LOS ANGELES — Claudia Oliveira, a board member of the Downtown Los Angeles Neighborhood Council, showed up on Broadway with more than a dozen volunteers Saturday morning to sweep up broken glass and swab down walls.
A Brazilian immigrant, Oliveira grew up in Minneapolis. She said she understood the anger and the outrage that boiled over Friday night, saying George Floyd’s death at the hands of a police officer in her hometown made her want to throw up.
“I’m a black Latina undocumented immigrant,” she said. “It hurts me. I feel distraught and angry and frustrated. We saw an innocent man’s life taken from him.”
But she said she was frustrated that the damage in downtown would disproportionately hurt the working class and people of color.
Numerous businesses were damaged by the unrest, which lasted hours in the heart of the historic core and along the Broadway corridor.
Protests against the killing of Floyd and police brutality have raged across the country in recent days, turning violent in various cities.

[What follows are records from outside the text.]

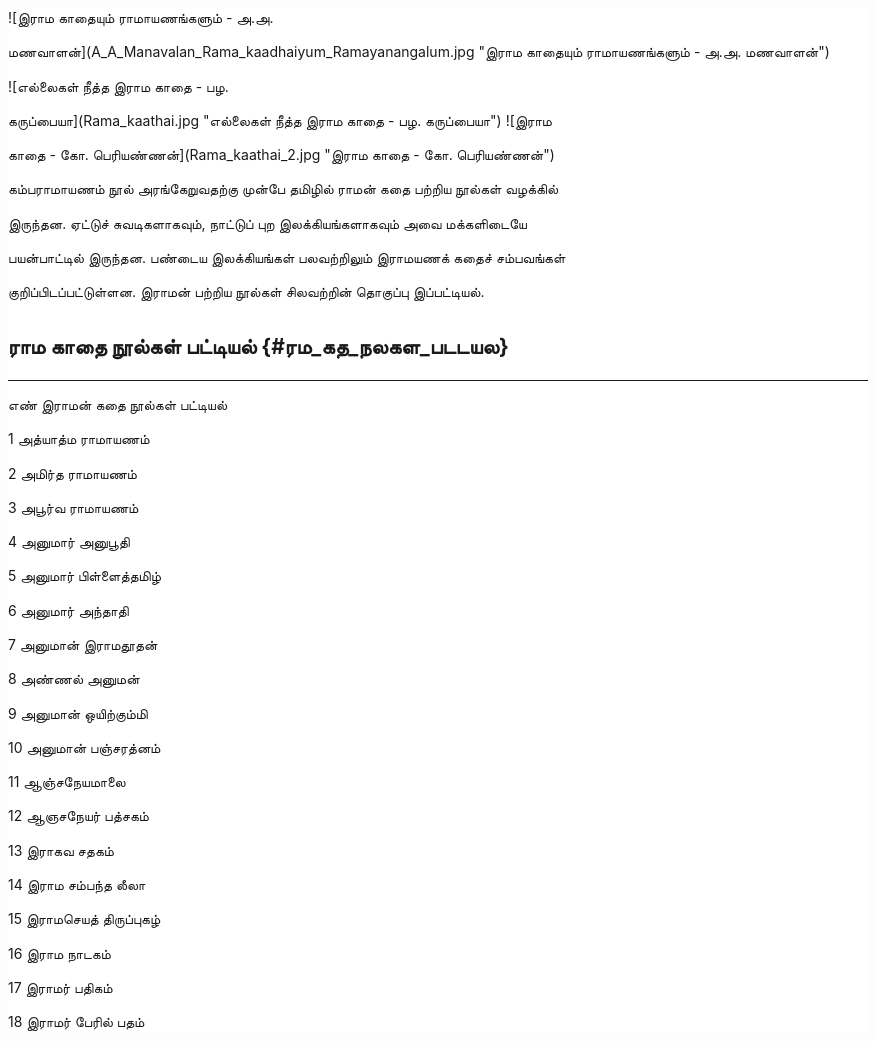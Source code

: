 ![இராம காதையும் ராமாயணங்களும் - அ.அ.

மணவாளன்](A_A_Manavalan_Rama_kaadhaiyum_Ramayanangalum.jpg "இராம காதையும் ராமாயணங்களும் - அ.அ. மணவாளன்")

![எல்லைகள் நீத்த இராம காதை - பழ.

கருப்பையா](Rama_kaathai.jpg "எல்லைகள் நீத்த இராம காதை - பழ. கருப்பையா") ![இராம

காதை - கோ. பெரியண்ணன்](Rama_kaathai_2.jpg "இராம காதை - கோ. பெரியண்ணன்")

கம்பராமாயணம் நூல் அரங்கேறுவதற்கு முன்பே தமிழில் ராமன் கதை பற்றிய நூல்கள் வழக்கில்

இருந்தன. ஏட்டுச் சுவடிகளாகவும், நாட்டுப் புற இலக்கியங்களாகவும் அவை மக்களிடையே

பயன்பாட்டில் இருந்தன. பண்டைய இலக்கியங்கள் பலவற்றிலும் இராமயணக் கதைச் சம்பவங்கள்

குறிப்பிடப்பட்டுள்ளன. இராமன் பற்றிய நூல்கள் சிலவற்றின் தொகுப்பு இப்பட்டியல்.



## ராம காதை நூல்கள் பட்டியல் {#ரம_கத_நலகள_படடயல}



  ----- ---------------------------------

  எண்    இராமன் கதை நூல்கள் பட்டியல்

  1     அத்யாத்ம ராமாயணம்

  2     அமிர்த ராமாயணம்

  3     அபூர்வ ராமாயணம்

  4     அனுமார் அனுபூதி

  5     அனுமார் பிள்ளைத்தமிழ்

  6     அனுமார் அந்தாதி

  7     அனுமான் இராமதூதன்

  8     அண்ணல் அனுமன்

  9     அனுமான் ஒயிற்கும்மி

  10    அனுமான் பஞ்சரத்னம்

  11    ஆஞ்சநேயமாலை

  12    ஆஞசநேயர் பத்சகம்

  13    இராகவ சதகம்

  14    இராம சம்பந்த லீலா

  15    இராமசெயத் திருப்புகழ்

  16    இராம நாடகம்

  17    இராமர் பதிகம்

  18    இராமர் பேரில் பதம்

In downtown L.A., the situation deteriorated into vandalism and looting late Friday evening.
Most stores that were vandalized or looted are mom-and-pop stores, “immigrant-owned, run by black and brown folks,” Oliveira said.

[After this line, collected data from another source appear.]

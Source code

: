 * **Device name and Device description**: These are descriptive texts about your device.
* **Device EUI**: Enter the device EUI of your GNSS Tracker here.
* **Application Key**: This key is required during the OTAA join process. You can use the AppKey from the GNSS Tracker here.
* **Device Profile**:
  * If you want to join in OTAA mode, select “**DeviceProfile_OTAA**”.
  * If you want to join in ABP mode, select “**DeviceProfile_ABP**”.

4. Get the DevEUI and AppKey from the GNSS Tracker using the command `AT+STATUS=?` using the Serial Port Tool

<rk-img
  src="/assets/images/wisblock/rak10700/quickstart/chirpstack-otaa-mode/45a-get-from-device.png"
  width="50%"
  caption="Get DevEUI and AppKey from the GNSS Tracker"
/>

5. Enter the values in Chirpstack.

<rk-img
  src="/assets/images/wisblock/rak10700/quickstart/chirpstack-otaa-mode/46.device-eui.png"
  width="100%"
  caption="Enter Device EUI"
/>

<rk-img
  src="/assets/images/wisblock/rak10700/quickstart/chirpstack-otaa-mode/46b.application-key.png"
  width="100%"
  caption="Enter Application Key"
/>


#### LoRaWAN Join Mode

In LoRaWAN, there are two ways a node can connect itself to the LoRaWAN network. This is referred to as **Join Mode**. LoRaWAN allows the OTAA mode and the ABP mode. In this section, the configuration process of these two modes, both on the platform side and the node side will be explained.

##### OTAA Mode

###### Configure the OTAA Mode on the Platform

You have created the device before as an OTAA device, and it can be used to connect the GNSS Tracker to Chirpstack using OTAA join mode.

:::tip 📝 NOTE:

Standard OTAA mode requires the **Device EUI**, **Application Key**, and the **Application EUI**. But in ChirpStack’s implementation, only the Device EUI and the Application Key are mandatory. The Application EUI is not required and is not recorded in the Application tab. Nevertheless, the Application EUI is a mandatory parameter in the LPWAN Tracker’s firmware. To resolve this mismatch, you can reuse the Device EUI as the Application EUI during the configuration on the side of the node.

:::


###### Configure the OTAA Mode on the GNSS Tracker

The chain stores that were damaged, including Walgreens and Fallas Paredes, provide jobs, sell affordable goods and serve as lifelines for poor and homeless residents in downtown, Oliveira said.

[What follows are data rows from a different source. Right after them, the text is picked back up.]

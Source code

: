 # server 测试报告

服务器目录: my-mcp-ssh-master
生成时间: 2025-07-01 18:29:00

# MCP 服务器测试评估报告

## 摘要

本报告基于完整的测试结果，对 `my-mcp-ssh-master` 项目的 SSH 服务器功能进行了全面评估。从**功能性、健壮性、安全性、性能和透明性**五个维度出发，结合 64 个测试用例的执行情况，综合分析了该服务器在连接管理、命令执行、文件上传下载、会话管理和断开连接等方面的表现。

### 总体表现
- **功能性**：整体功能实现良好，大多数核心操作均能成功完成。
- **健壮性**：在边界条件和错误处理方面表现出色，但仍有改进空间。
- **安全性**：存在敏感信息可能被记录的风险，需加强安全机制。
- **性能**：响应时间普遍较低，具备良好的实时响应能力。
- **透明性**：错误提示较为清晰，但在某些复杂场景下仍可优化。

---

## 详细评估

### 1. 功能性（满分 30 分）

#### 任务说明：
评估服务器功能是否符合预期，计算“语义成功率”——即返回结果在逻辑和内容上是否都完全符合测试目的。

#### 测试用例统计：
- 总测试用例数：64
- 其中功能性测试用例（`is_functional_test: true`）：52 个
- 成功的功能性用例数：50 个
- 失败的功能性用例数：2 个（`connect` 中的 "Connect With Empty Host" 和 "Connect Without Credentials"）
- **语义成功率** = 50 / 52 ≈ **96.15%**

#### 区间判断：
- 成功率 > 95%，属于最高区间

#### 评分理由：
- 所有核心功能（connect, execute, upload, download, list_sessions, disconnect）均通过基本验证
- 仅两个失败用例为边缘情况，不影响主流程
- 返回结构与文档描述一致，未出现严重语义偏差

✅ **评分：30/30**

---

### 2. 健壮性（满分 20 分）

As Oliveira spoke, an elderly woman wearing a face mask and using a walker approached the Rite Aid at 5th Street and Broadway, which was closed behind metal gates. She asked a security guard standing outside when it would reopen, saying, “I need my prescriptions.”
A Starbucks at 6th and Spring streets saw some of the worst damage, with windows smashed and damage to the inside of the store. The cafe is in the first floor of the Hotel Hayward, a single-resident occupancy hotel for low-income residents, Oliveira said.
“It’s not that I don’t understand the struggle or the anger,” she said. “I’m freaking furious. But who would want to hurt and steal from black- and brown-owned businesses?”
The owner of Sally’s Snack Shop on 6th Street stood on a ladder on the sidewalk on Saturday morning, using a hammer to try to bend his store’s metal security gate back into shape. Crowds had dented it and shattered the glass behind it, he said. He was struggling to get inside to assess the damage.
The store has been in downtown for 65 years, and he’s owned it for 16, said the owner, who would give only his first name, Roger. He said he understood why people were angry, but that the destruction to his business could devastate him financially. His shop was just preparing to reopen after being closed for two months during the coronavirus stay-at-home orders.
“Why me?” he said. “Why here?”
Inside Discount Electronics, owner Bill Nabati rubbed his face and fielded multiple calls from his security alarm company as he surveyed the shattered glass and merchandise strewn across the floor.
“They looted my store,” said Nabati, who has run the small storefront on Broadway since 1983. “After two months of the coronavirus, we don’t need this.”
Some electronics had been taken, and windows were broken and shelves smashed, Nabati said. He said the damage would take three weeks to repair, but that he would need to conduct an inventory to assess how much had been stolen. The last time he saw this kind of damage was in 1992, he said.
As then, Nabati said, he was frustrated that the police had not done more to protect his small business.